While I fully recognize that each of us has radically different lives, this made me laugh out loud. For those of us who joined the Army in our twenties (my hand is up) what you describe here is so far away from our reality that I nearly fell off my chair. Some of the generalities might work but depending on our gender, our race, our culture, the financial conditions of our lives, what you describe could sound like a pipe dream. This is in no way a criticism, Jessica, but simply an observation. When I was 25, everything competed for my time. My commanding officer, my military duties, American University professors, my troops. It was endless. I had no time for porn, movies, and even on weekends sleeping in was impossible. I often pulled all night duty. Of course since I’m older, Starbucks wasn’t even a pipe dream. I see lots of folks on Medium decrying the loss of their twenties, as though that had been a magical time (mine sucked, having been raped repeatedly at 22 and 23 but I am hardly alone in that regard). I also became seriously anorexic by the time I was 25. In many ways, my twenties SUCKED. Granted, that might have been forty plus years ago, but my bet is that a great many young people have many of the same battles and similar heartaches.

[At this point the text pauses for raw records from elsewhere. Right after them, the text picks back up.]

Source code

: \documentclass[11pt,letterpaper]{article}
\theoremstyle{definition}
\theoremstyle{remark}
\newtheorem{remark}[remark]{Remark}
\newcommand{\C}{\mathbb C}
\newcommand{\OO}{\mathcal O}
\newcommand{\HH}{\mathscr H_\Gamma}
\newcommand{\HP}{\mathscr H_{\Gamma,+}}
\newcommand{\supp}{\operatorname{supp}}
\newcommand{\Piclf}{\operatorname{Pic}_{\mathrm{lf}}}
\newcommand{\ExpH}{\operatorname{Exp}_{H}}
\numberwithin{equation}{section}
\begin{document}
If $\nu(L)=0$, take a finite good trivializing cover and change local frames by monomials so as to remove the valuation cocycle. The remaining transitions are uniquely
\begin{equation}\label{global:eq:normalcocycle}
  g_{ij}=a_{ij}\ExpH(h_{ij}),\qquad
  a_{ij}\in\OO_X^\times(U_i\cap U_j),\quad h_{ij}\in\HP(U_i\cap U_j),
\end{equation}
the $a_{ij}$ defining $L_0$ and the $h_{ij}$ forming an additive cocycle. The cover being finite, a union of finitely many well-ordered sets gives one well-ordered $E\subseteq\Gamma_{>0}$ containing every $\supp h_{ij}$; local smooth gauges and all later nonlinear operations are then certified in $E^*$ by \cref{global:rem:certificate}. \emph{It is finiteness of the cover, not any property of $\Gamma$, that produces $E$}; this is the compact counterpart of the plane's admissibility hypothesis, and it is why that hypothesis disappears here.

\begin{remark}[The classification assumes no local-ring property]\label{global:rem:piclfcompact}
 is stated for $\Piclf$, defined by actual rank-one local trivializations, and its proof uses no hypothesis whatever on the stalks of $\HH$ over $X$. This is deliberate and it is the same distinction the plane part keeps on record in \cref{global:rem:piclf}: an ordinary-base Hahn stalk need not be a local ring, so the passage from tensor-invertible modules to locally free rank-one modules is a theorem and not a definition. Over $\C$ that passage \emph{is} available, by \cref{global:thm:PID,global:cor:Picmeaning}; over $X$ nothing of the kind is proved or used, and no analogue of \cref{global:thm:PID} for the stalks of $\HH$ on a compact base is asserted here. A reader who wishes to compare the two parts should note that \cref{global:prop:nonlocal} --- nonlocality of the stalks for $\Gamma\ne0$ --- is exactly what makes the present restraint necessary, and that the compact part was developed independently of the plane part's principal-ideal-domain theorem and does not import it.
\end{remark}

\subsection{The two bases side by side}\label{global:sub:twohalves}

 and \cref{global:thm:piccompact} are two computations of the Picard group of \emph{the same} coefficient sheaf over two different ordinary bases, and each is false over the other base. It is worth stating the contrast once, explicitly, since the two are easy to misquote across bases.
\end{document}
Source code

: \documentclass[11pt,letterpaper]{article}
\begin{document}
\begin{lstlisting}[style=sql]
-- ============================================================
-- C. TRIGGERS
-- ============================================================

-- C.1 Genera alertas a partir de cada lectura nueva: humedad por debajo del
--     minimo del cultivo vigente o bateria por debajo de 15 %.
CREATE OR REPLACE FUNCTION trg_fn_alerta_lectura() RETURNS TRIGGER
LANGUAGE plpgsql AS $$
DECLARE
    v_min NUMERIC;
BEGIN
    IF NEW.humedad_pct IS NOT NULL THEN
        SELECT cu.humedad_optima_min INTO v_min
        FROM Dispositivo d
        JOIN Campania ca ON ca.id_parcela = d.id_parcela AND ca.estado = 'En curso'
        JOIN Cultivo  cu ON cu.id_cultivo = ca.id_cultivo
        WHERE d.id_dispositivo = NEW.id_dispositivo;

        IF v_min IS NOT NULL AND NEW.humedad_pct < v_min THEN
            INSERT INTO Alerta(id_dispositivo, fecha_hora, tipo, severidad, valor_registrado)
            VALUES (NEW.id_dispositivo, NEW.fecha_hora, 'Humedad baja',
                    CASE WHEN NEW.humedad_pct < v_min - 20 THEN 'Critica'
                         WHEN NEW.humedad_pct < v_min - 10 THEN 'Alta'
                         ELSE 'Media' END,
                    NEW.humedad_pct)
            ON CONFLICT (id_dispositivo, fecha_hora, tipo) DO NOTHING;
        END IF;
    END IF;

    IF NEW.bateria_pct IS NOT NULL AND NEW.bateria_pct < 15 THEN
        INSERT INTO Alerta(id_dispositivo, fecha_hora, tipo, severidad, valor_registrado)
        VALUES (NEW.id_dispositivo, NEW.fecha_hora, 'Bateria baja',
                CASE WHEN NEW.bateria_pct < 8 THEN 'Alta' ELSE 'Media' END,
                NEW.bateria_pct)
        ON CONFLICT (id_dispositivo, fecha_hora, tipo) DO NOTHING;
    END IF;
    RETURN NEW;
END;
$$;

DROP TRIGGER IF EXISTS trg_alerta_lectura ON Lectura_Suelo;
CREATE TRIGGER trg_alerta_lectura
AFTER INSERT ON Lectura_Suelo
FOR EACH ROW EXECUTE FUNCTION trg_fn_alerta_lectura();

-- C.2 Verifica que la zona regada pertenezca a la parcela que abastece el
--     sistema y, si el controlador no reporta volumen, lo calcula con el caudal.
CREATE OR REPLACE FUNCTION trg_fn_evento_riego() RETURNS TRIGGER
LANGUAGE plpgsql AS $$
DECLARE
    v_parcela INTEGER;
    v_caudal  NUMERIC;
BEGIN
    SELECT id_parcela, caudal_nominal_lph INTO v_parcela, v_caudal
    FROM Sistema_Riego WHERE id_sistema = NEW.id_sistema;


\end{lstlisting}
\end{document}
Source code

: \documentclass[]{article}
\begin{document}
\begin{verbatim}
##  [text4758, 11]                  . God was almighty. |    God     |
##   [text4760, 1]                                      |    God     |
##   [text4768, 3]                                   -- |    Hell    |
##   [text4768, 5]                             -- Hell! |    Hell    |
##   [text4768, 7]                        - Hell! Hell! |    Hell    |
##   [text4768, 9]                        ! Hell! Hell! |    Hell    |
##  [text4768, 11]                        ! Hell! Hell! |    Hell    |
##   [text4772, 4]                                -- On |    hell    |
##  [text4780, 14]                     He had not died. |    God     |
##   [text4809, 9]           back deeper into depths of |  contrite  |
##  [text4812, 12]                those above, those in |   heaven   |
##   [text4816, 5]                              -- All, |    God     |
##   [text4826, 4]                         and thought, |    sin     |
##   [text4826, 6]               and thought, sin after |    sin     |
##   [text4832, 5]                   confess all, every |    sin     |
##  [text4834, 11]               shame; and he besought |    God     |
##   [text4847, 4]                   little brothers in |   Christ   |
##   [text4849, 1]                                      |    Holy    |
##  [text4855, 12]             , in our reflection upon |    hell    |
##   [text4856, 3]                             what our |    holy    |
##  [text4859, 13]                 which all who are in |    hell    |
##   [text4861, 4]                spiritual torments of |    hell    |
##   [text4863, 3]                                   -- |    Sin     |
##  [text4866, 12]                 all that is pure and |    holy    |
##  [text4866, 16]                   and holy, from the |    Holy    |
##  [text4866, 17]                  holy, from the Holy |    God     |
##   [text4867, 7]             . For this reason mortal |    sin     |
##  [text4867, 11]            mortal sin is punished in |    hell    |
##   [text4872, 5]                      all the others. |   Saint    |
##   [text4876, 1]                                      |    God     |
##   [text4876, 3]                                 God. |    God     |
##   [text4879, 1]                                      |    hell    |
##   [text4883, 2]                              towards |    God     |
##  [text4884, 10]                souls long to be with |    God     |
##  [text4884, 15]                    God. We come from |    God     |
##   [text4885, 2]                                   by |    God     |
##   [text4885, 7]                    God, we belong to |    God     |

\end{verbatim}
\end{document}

I find that so many of us wish, hope, desperately desire to be grown ups by 30. That everything is better. Well, perhaps. Some things may be. I think each successive decade brings a whole new set of gifts in the form of perspectives, relative knowledge and one hopes, wisdom. For my part as someone in my sixties, and I can only address what I know, I didn’t find genuine freedom or even a modicum of real success until I got my thumb out of my ass in my fifties. By then I’d largely won a lot of the battles I set in motion in my twenties. Again, this does not speak to anyone else but myself. However, I have found that a few more decades under my belt have offered me the beauty of the single thing that I didn’t have in my youth: Humor. Humor that is born of perspective, failure, shit sandwiches, face plants, fuck ups and endless reruns of lessons I sure as shit thought I’d learned by my forties. Nope. Still learning. We always will.
I wouldn’t want my life, my body, or even my unlined twenty-something face back. I didn’t appreciate what I had when I had it. Now I do. That is priceless, and rightly or wrongly, I think those things can only truly come with age, road rash and really, really, REALLY bad sex. But I digress.